The rule of thumb seems to be that if you want the name to be remembered, you place it at the end of the advertisement.  If you want it forgotten, it is thrust quickly at the start.

But the line “What?  I thought this was a tobacco tax!”, said by the man at the kitchen table with his wife sincerely investigating these things they must vote on once he learns that it is more than just that — it is a constitutional amendment– clashes with the opening “Paid for by Philip Morris USA”.
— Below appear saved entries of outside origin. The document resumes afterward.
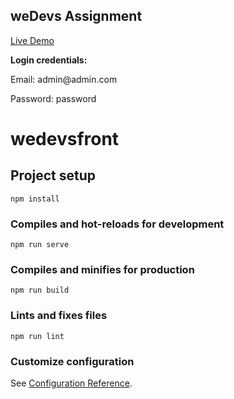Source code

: ## weDevs Assignment


<p><a href="https://wedevsfront.rashedulhasan.com" target="_blank">Live Demo</a></p>
<p><b>Login credentials:</b></p>
<p>Email: admin@admin.com</p>
<p>Password: password</p>


# wedevsfront

## Project setup
```
npm install
```

### Compiles and hot-reloads for development
```
npm run serve
```

### Compiles and minifies for production
```
npm run build
```

### Lints and fixes files
```
npm run lint
```

### Customize configuration
See [Configuration Reference](https://cli.vuejs.org/config/).
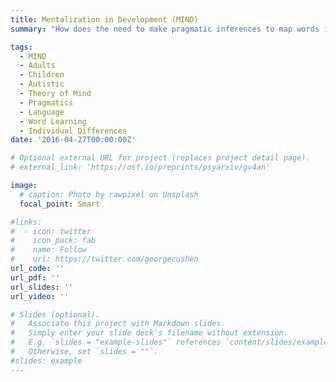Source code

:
 ```yaml
---
title: Mentalization in Development (MIND)
summary: "How does the need to make pragmatic inferences to map words impact novel word meaning memory? In this collection of projects, we examine how the cognitive and neural basis of theory of mind modulate word learning outcomes in neurotypical and autistic adults and children, and how and why this may differ between individuals and groups. Major contributions: Empirically demonstrate stronger retention of pragmatically inferred over directly mapped words in neurotypical adults, older typically developing children, and a sub-group of autistic children, and a lack of it in younger typically developing children and a subgroup of autistic children; explore a significant modulating effect of theory of mind skills via both behavioral correlations and priming; conceptualize, design, program, and pilot neuro-imaging extensions of this project in neurotypical and autistic adults using fMRI (BOLD activation, MVPA, and functional connectivity) and EEG (pseudo-hyperscanning)"

tags:
  - MIND
  - Adults
  - Children
  - Autistic
  - Theory of Mind
  - Pragmatics
  - Language
  - Word Learning 
  - Individual Differences
date: '2016-04-27T00:00:00Z'

# Optional external URL for project (replaces project detail page).
# external_link: 'https://osf.io/preprints/psyarxiv/gv4an'

image:
  # caption: Photo by rawpixel on Unsplash
  focal_point: Smart

#links:
#  - icon: twitter
#    icon_pack: fab
#    name: Follow
#    url: https://twitter.com/georgecushen
url_code: ''
url_pdf: ''
url_slides: ''
url_video: ''

# Slides (optional).
#   Associate this project with Markdown slides.
#   Simply enter your slide deck's filename without extension.
#   E.g. `slides = "example-slides"` references `content/slides/example-slides.md`.
#   Otherwise, set `slides = ""`.
#slides: example
---
```


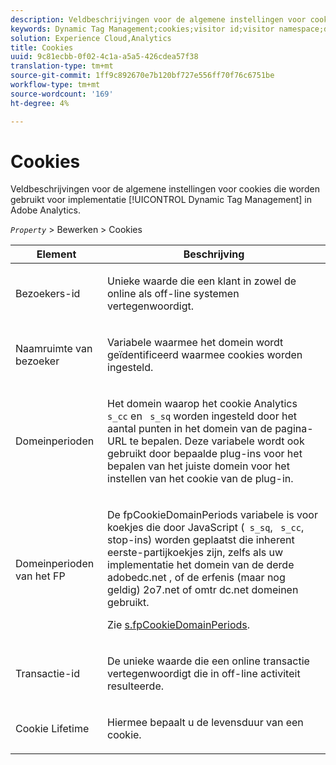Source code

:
 ```yaml
---
description: Veldbeschrijvingen voor de algemene instellingen voor cookies die worden gebruikt voor de implementatie van Dynamic Tag Management in Adobe Analytics.
keywords: Dynamic Tag Management;cookies;visitor id;visitor namespace;domain periods;fp domain periods;transaction id;cookie lifetime
solution: Experience Cloud,Analytics
title: Cookies
uuid: 9c81ecbb-0f02-4c1a-a5a5-426cdea57f38
translation-type: tm+mt
source-git-commit: 1ff9c892670e7b120bf727e556ff70f76c6751be
workflow-type: tm+mt
source-wordcount: '169'
ht-degree: 4%

---
```



# Cookies

Veldbeschrijvingen voor de algemene instellingen voor cookies die worden gebruikt voor implementatie [!UICONTROL Dynamic Tag Management] in Adobe Analytics.

*`Property`* > Bewerken > Cookies

<table id="table_2758C770C91B4025AD74009B360D71F7"> 
 <thead> 
  <tr> 
   <th colname="col1" class="entry"> Element </th> 
   <th colname="col2" class="entry"> Beschrijving </th> 
  </tr> 
 </thead>
 <tbody> 
  <tr> 
   <td colname="col1"> Bezoekers-id </td> 
   <td colname="col2"> <p>Unieke waarde die een klant in zowel de online als off-line systemen vertegenwoordigt. </p> </td> 
  </tr> 
  <tr> 
   <td colname="col1"> Naamruimte van bezoeker </td> 
   <td colname="col2"> <p>Variabele waarmee het domein wordt geïdentificeerd waarmee cookies worden ingesteld. </p> </td>
  </tr> 
  <tr> 
   <td colname="col1"> Domeinperioden </td> 
   <td colname="col2"> <p>Het domein waarop het cookie Analytics <code> s_cc</code> en <code> s_sq</code> worden ingesteld door het aantal punten in het domein van de pagina-URL te bepalen. Deze variabele wordt ook gebruikt door bepaalde plug-ins voor het bepalen van het juiste domein voor het instellen van het cookie van de plug-in. </p> </td> 
  </tr> 
  <tr> 
   <td colname="col1"> Domeinperioden van het FP </td> 
   <td colname="col2"> <p>De <span class="term"> fpCookieDomainPeriods</span> variabele is voor koekjes die door JavaScript (<code> s_sq</code>, <code> s_cc</code>, stop-ins) worden geplaatst die inherent eerste-partijkoekjes zijn, zelfs als uw implementatie het domein van de derde <span class="filepath"> adobedc.net</span> , of de erfenis (maar nog geldig) <span class="filepath"> 2o7.net</span> of <span class="filepath"> omtr dc.net</span> domeinen gebruikt. </p> <p>Zie <a href="/help/implement/vars/config-vars/fpcookiedomainperiods.md"  > s.fpCookieDomainPeriods</a>. </p> </td> 
  </tr> 
  <tr> 
   <td colname="col1"> Transactie-id </td> 
   <td colname="col2"> <p>De unieke waarde die een online transactie vertegenwoordigt die in off-line activiteit resulteerde. </p> </td> 
  </tr> 
  <tr> 
   <td colname="col1"> Cookie Lifetime </td> 
   <td colname="col2"> <p>Hiermee bepaalt u de levensduur van een cookie. </p> </td> 
  </tr> 
 </tbody> 
</table>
Money Making Opportunities

Tuesday, October 2nd, 2007

This is the time when fortunes are made, during periods of economic turbalence in a prime segment of the economy.  If you have enough money, you can make prime investments by buying low and then, when things pick up, selling high.  Case in point:

 As the credit crisis started to shake global financial markets in August, the owners of the 22-acre (9-hectare) estate at 309 Taconic Road in Greenwich, Connecticut, cut their price to $19 million, showing turbulence in the U.S. housing market penetrating the wealthiest strata of American society.

If you have an extra $19 million lying around, now is the time to use it and wait for this property appreciate in value.  Make a tidy sum, I’d think.

(For a round-table discussion of these problems, try the Onion.)